This is a very important part of your health insurance benefits. Your insurance carrier will generally request COB information from you once a year. The request will be for information regarding you and/or your spouse and/or dependents. When your insurance carrier requests this information from you, it is critical that you respond to their request correctly and promptly. One major reason for delays in claims processing is due to the need for information regarding coordination of benefits. Some insurance carriers will pend and deny claims if the COB information is not received. It is also critical that when there is another insurance carrier, your provider must submit the other insurance payment information (Explanation of Benefits) with the claim. Again, failure to provide this information may cause claims to pend or deny.

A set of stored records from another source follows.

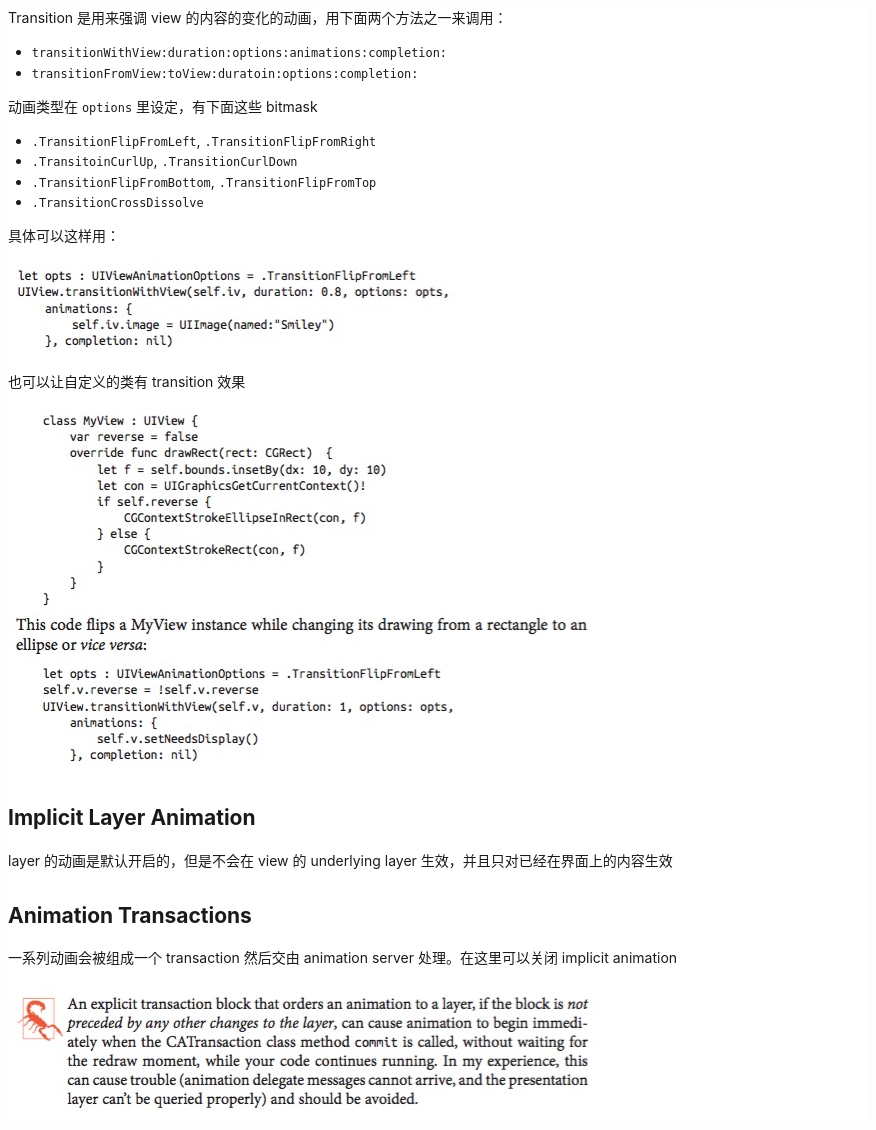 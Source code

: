 Transition 是用来强调 view 的内容的变化的动画，用下面两个方法之一来调用：

+ `transitionWithView:duration:options:animations:completion:`
+ `transitionFromView:toView:duratoin:options:completion:`

动画类型在 `options` 里设定，有下面这些 bitmask

+ `.TransitionFlipFromLeft`, `.TransitionFlipFromRight`
+ `.TransitoinCurlUp`, `.TransitionCurlDown`
+ `.TransitionFlipFromBottom`, `.TransitionFlipFromTop`
+ `.TransitionCrossDissolve`

具体可以这样用：

![pios48](_resources/pios48.jpg)

也可以让自定义的类有 transition 效果

![pios49](_resources/pios49.jpg)

## Implicit Layer Animation

layer 的动画是默认开启的，但是不会在 view 的 underlying layer 生效，并且只对已经在界面上的内容生效

## Animation Transactions

一系列动画会被组成一个 transaction 然后交由 animation server 处理。在这里可以关闭 implicit animation

![pios50](_resources/pios50.jpg)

Deductible/Coinsurance Deductible and Coinsurance usually go hand in hand. The deductible is the amount you must pay toward a claim before your insurance begins to pay. A deductible is generally set on a calendar year basis, meaning it will be required that your deductible be met as of January 1 of each year before any claims will be paid by the insurance carrier. You will usually see that a benefit will be paid at a percentage after the deductible has been met. For example an item might be payable at 90% after the calendar year deductible is met. Your responsibility will be what is left of the calendar year deductible plus 10%. The 10% is considered your coinsurance.
Copayment A copayment or copay is a set fee that you must pay for the use of specific medical services covered by the insurance plan. Copayments are generally set for medical office visits, emergency room visits, hospital admissions and prescriptions. The difference between copay and coinsurance is that copay is a set fee and coinsurance is a percentage of the cost.